Nasib nahas menimpa warga Bandung bernama Yani Maryani (49) lantaran menjadi salah satu korban banjir bandang.
Harta yang selama ini ia kumpulkan harus rela hilang diterjang banjir.

Wanita berusia 49 tahun ini pasrah kehilangan uang Rp 156 juta dan emas 50 gram.
Yani Maryani (49) hanya bisa pasrah ketika harta benda yang dikumpulkannya selama bertahun-tahun hilang diterjang banjir bandang.

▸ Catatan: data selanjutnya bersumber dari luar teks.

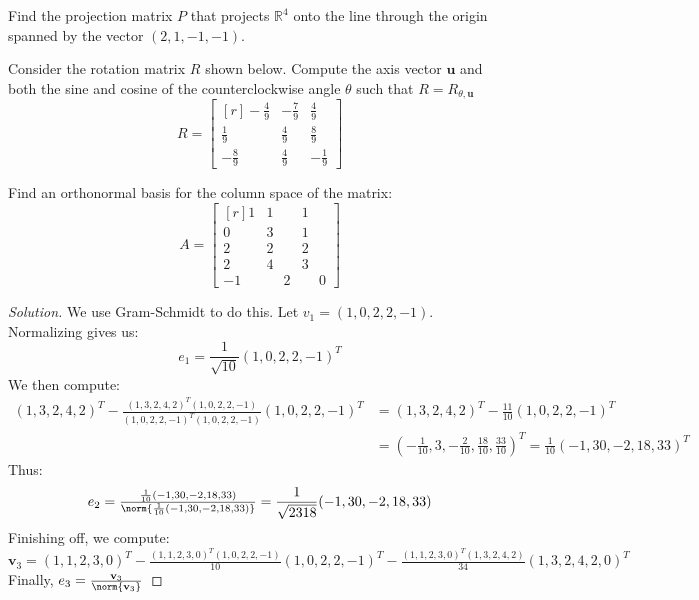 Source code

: \documentclass[crop=false,class=book,oneside]{standalone}                      %
\begin{document}
        \begin{problem}
        Find the projection matrix $P$ that projects $\mathbb{R}^4$ onto the line through the origin spanned by the vector $(2,1,-1,-1)$.
        \end{problem}
        \begin{problem}
        Consider the rotation matrix $R$ shown below. Compute the axis vector $\textbf{u}$ and both the sine and cosine of the counterclockwise angle $\theta$ such that $R = R_{\theta,\textbf{u}}$
        \begin{equation*}
            R = \begin{bmatrix*}[r] -\frac{4}{9} & -\frac{7}{9} & \frac{4}{9} \\ \frac{1}{9} & \frac{4}{9} & \frac{8}{9} \\ -\frac{8}{9} & \frac{4}{9} & -\frac{1}{9} \end{bmatrix*}
        \end{equation*}
        \end{problem}
        \begin{problem}
        Find an orthonormal basis for the column space of the matrix:
        \begin{equation*}
            A = \begin{bmatrix*}[r] 1 & 1 & 1 \\ 0 & 3 & 1 \\ 2 & 2 & 2 \\ 2 & 4 & 3 \\ -1 & \phantom{-}2 & \phantom{-}0 \end{bmatrix*}
        \end{equation*}
        \end{problem}
        \begin{proof}[Solution]
        We use Gram-Schmidt to do this. Let $v_{1}=(1,0,2,2,-1)$. Normalizing gives us:
        \begin{equation*}
            e_{1} = \frac{1}{\sqrt{10}}(1,0,2,2,-1)^T    
        \end{equation*}
        We then compute:
        \begin{align*}
            (1,3,2,4,2)^T-\tfrac{(1,3,2,4,2)^T(1,0,2,2,-1)}{(1,0,2,2,-1)^T (1,0,2,2,-1)}(1,0,2,2,-1)^{T}&=(1,3,2,4,2)^{T}-\tfrac{11}{10}(1,0,2,2,-1)^{T}\\
            &=(-\tfrac{1}{10},3,-\tfrac{2}{10},\tfrac{18}{10},\tfrac{33}{10})^{T}=\tfrac{1}{10}(-1,30,-2,18,33)^{T}
        \end{align*}
        Thus:
        \begin{equation*}
            e_{2}=\tfrac{\frac{1}{10}(-1,30,-2,18,33)}{\norm{\frac{1}{10}(-1,30,-2,18,33)}}=\frac{1}{\sqrt{2318}}(-1,30,-2,18,33)
        \end{equation*}
        Finishing off, we compute:
        \begin{equation*}
            \mathbf{v}_{3}=(1,1,2,3,0)^{T}-\tfrac{(1,1,2,3,0)^T(1,0,2,2,-1)}{10}(1,0,2,2,-1)^T-\tfrac{(1,1,2,3,0)^T(1,3,2,4,2)}{34}(1,3,2,4,2,0)^{T}
        \end{equation*}
        Finally, $e_3=\frac{\textbf{v}_{3}}{\norm{\textbf{v}_{3}}}$
        \end{proof}
\end{document}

Kamis lalu, banjir melanda kawasan rumahnya di Kampung Lamajang Peuntas, Desa Citeureup, Kecamatan Dayeuhkolot, Kabupaten Bandung, Jawa Barat, akibat jebolnya tanggul Sungai Cigede.

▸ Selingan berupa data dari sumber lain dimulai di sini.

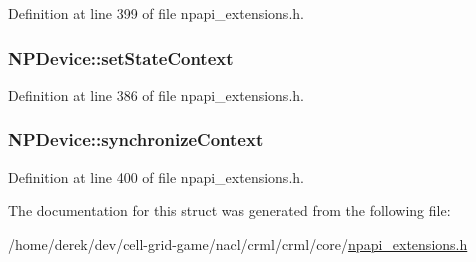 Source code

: Definition at line 399 of file npapi\_\-extensions.h.

\hypertarget{struct_n_p_device_aac2938686b27ae8226241777ac3a08e4}{
\subsubsection[{setStateContext}]{ {\bf NPDevice::setStateContext}}}
\label{struct_n_p_device_aac2938686b27ae8226241777ac3a08e4}


Definition at line 386 of file npapi\_\-extensions.h.

\hypertarget{struct_n_p_device_a2ac8d1580ecf9da82b0f7e3ad5b1374e}{
\subsubsection[{synchronizeContext}]{ {\bf NPDevice::synchronizeContext}}}
\label{struct_n_p_device_a2ac8d1580ecf9da82b0f7e3ad5b1374e}


Definition at line 400 of file npapi\_\-extensions.h.



The documentation for this struct was generated from the following file:\begin{DoxyCompactItemize}
\item 
/home/derek/dev/cell-\/grid-\/game/nacl/crml/crml/core/\hyperlink{npapi__extensions_8h}{npapi\_\-extensions.h}\end{DoxyCompactItemize}
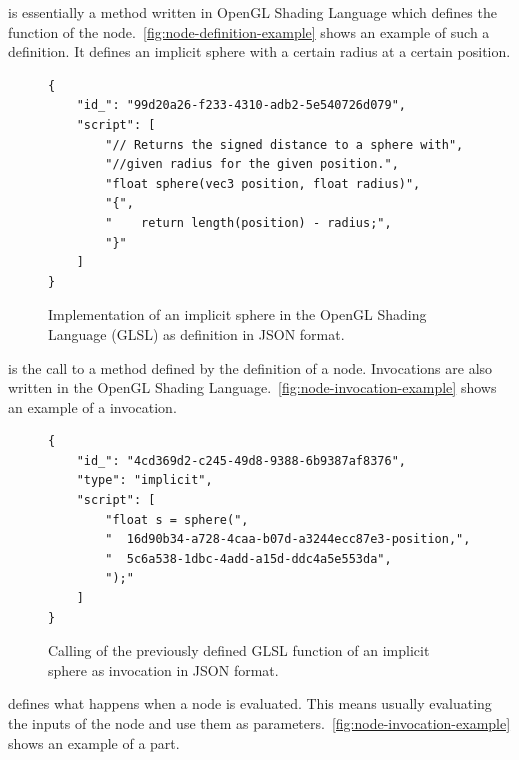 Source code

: \documentclass[%
    a4paper,    %
    justified,  %
    nobib,      %
    openany     %
]{tufte-book}
\makeatletter
\renewcommand{\label}[1]{\@tufte@label{##1}}%
\makeatother
\begin{document}
 is essentially a method written in OpenGL
Shading Language which defines the function of the
node.~\cref{fig:node-definition-example} shows an example of such a definition.
It defines an implicit sphere with a certain radius at a certain position.

\begin{figure}[!htbp]
  \begin{verbatim}
{
    "id_": "99d20a26-f233-4310-adb2-5e540726d079",
    "script": [
        "// Returns the signed distance to a sphere with",
        "//given radius for the given position.",
        "float sphere(vec3 position, float radius)",
        "{",
        "    return length(position) - radius;",
        "}"
    ]
}
  \end{verbatim}
\caption{Implementation of an implicit sphere in the OpenGL Shading Language
  (GLSL) as definition in JSON format.}
\label{fig:node-definition-example}
\end{figure}

\newpage{}

 is the call to a method defined by
the definition of a node. Invocations are also written in the OpenGL Shading
Language.~\cref{fig:node-invocation-example} shows an example of a invocation.

\begin{figure}[!htbp]
  \begin{verbatim}
{
    "id_": "4cd369d2-c245-49d8-9388-6b9387af8376",
    "type": "implicit",
    "script": [
        "float s = sphere(",
        "  16d90b34-a728-4caa-b07d-a3244ecc87e3-position,",
        "  5c6a538-1dbc-4add-a15d-ddc4a5e553da",
        ");"
    ]
}
  \end{verbatim}
\caption{Calling of the previously defined GLSL function of an implicit sphere
  as invocation in JSON format.}
\label{fig:node-invocation-example}
\end{figure}

 defines what happens when a node is
evaluated. This means usually evaluating the inputs of the node and use them as
parameters.~\cref{fig:node-invocation-example} shows an example of a part.
\end{document}
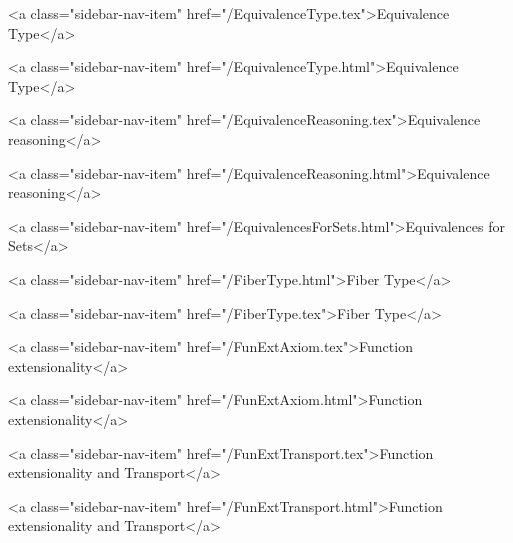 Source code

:       
    
      
        
          <a class="sidebar-nav-item" href="/EquivalenceType.tex">Equivalence Type</a>
        
      
    
      
        
          <a class="sidebar-nav-item" href="/EquivalenceType.html">Equivalence Type</a>
        
      
    
      
        
          <a class="sidebar-nav-item" href="/EquivalenceReasoning.tex">Equivalence reasoning</a>
        
      
    
      
        
          <a class="sidebar-nav-item" href="/EquivalenceReasoning.html">Equivalence reasoning</a>
        
      
    
      
        
          <a class="sidebar-nav-item" href="/EquivalencesForSets.html">Equivalences for Sets</a>
        
      
    
      
        
          <a class="sidebar-nav-item" href="/FiberType.html">Fiber Type</a>
        
      
    
      
        
          <a class="sidebar-nav-item" href="/FiberType.tex">Fiber Type</a>
        
      
    
      
        
          <a class="sidebar-nav-item" href="/FunExtAxiom.tex">Function extensionality</a>
        
      
    
      
        
          <a class="sidebar-nav-item" href="/FunExtAxiom.html">Function extensionality</a>
        
      
    
      
        
          <a class="sidebar-nav-item" href="/FunExtTransport.tex">Function extensionality and Transport</a>
        
      
    
      
        
          <a class="sidebar-nav-item" href="/FunExtTransport.html">Function extensionality and Transport</a>
        
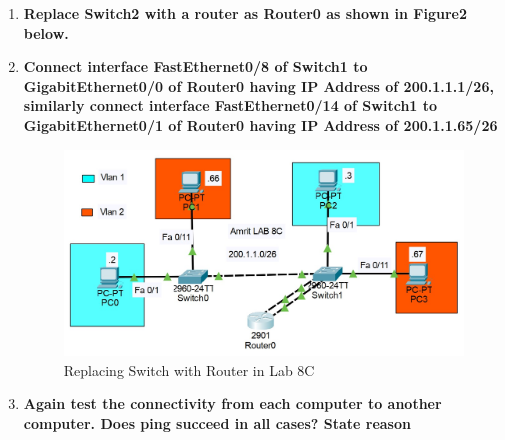 \documentclass[a4paper,11pt]{article}
\begin{document}
\begin{enumerate}
    \item\textbf{  Replace Switch2 with a router as Router0 as shown in Figure2 below.}



    \item\textbf{  Connect interface FastEthernet0/8 of Switch1 to GigabitEthernet0/0 of Router0 having
              IP Address of 200.1.1.1/26, similarly connect interface FastEthernet0/14 of Switch1 to
              GigabitEthernet0/1 of Router0 having IP Address of 200.1.1.65/26}

          \begin{figure}[H]
              \centering
              \includegraphics[scale=0.68,cframe=blue 0.5pt 3pt]{./FIG/Lab8C4.jpg}
              \caption{Replacing Switch with Router in Lab 8C}
          \end{figure}




    \item\textbf{  Again test the connectivity from each computer to another computer. Does ping succeed
              in all cases? State reason}




\end{enumerate}
\end{document}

Yani yang sehari-hari membuka warung kelontong menyaksikan dengan mata kepalanya sendiri bagaiamana amukan Sungai Cigede tak mampu ditahan oleh tanggul.

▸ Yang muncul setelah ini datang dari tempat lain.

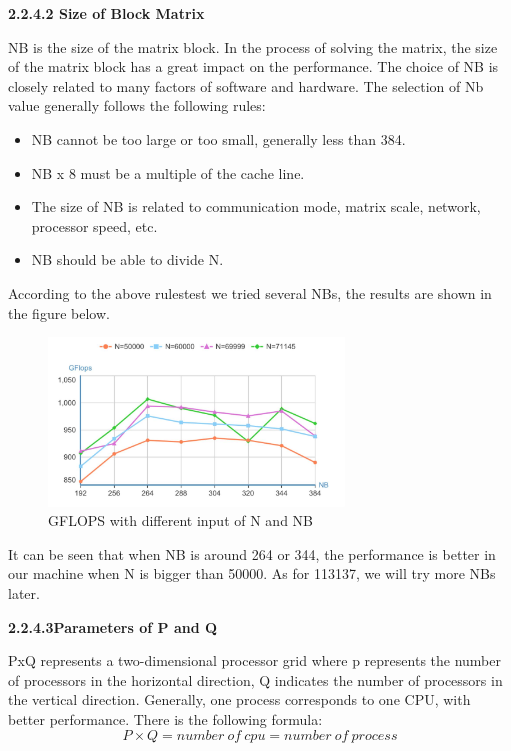 \documentclass[a4paper,12pt]{article}
\begin{document}
\textbf{2.2.4.2 Size of Block Matrix}

NB is the size of the matrix block. In the process of solving the matrix, the size of the matrix block has a great impact on the performance. The choice of NB is closely related to many factors of software and hardware. The selection of Nb value generally follows the following rules:
\begin{itemize}
    \item NB cannot be too large or too small, generally less than 384.
    \item NB x 8 must be a multiple of the cache line.
    \item The size of NB is related to communication mode, matrix scale, network, processor speed, etc.
    \item NB should be able to divide N.
\end{itemize}

According to the above rulestest we tried several NBs, the results are shown in the figure below.

\begin{figure}[H]
    \centering
    \includegraphics[width=0.7\textwidth]{GFLOPS_NB.png}
    \caption{GFLOPS with different input of N and NB}
    \label{fig:gflops_nb}
\end{figure}

It can be seen that when NB is around 264 or 344, the performance is better in our machine when N is bigger than 50000. As for 113137, we will try more NBs later.

\textbf{2.2.4.3Parameters of P and Q}

PxQ represents a two-dimensional processor grid where p represents the number of processors in the horizontal direction, Q indicates the number of processors in the vertical direction. Generally, one process corresponds to one CPU, with better performance. There is the following formula:
\begin{equation*}
P \times Q = number\ of\ cpu = number\ of\ process
\end{equation*}
\end{document}
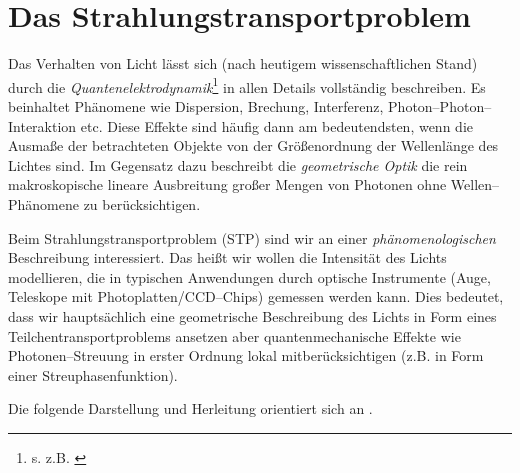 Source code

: 	\chapter{Das Strahlungstransportproblem}
	\label{sec:radiative_transfer}
	
	Das Verhalten von Licht lässt sich (nach heutigem wissenschaftlichen Stand) durch die {\em Quantenelektrodynamik}\footnote{s. z.B. \citet{Feynman:1990p11684}} in allen Details vollständig beschreiben. Es beinhaltet Phänomene wie Dispersion, Brechung, Interferenz, Photon--Photon--Interaktion etc. Diese Effekte sind häufig dann am bedeutendsten, wenn die Ausmaße der betrachteten Objekte von der Größenordnung der Wellenlänge des Lichtes sind. Im Gegensatz dazu beschreibt die {\em geometrische Optik} die rein makroskopische lineare Ausbreitung großer Mengen von Photonen ohne Wellen--Phänomene zu berücksichtigen.
	
	Beim Strahlungstransportproblem (STP) sind wir an einer {\em phänomenologischen} Beschreibung interessiert. Das heißt wir wollen die Intensität des Lichts modellieren, die in typischen Anwendungen durch optische Instrumente (Auge, Teleskope mit Photoplatten/CCD--Chips) gemessen werden kann. Dies bedeutet, dass wir hauptsächlich eine geometrische Beschreibung des Lichts in Form eines Teilchentransportproblems ansetzen aber quantenmechanische Effekte wie Photonen--Streuung in erster Ordnung lokal mitberücksichtigen (z.B. in Form einer Streuphasenfunktion).
	
	Die folgende Darstellung und Herleitung orientiert sich an \citep{Arvo:1993p9035}.
	
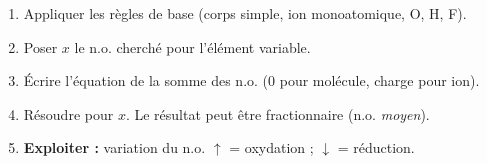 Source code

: \documentclass[11pt]{article}
\begin{document}
\begin{methode}
\begin{enumerate}
\item Appliquer les règles de base (corps simple, ion monoatomique, O, H, F).
\item Poser $x$ le n.o. cherché pour l'élément variable.
\item Écrire l'équation de la somme des n.o. (0 pour molécule, charge pour ion).
\item Résoudre pour $x$. Le résultat peut être fractionnaire (n.o. \emph{moyen}).
\item \textbf{Exploiter :} variation du n.o. $\uparrow$ = oxydation ; $\downarrow$ = réduction.
\end{enumerate}
\end{methode}
\end{document}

Etalase, kulkas, barang dagang senilai puluhan juta rupiah seketika hilang terbawa arus, hanya dalam hitungan menit.
"Aduh saya pas kejadian udah gelap, bingung, udah pasrah aja, air gede banget kaya tsunami setinggi dada orang dewasa."
Begitu kata Yani saat dijumpai sedang membersihkan sisa banjir di rumahnya, pada Selasa (16/1/2024).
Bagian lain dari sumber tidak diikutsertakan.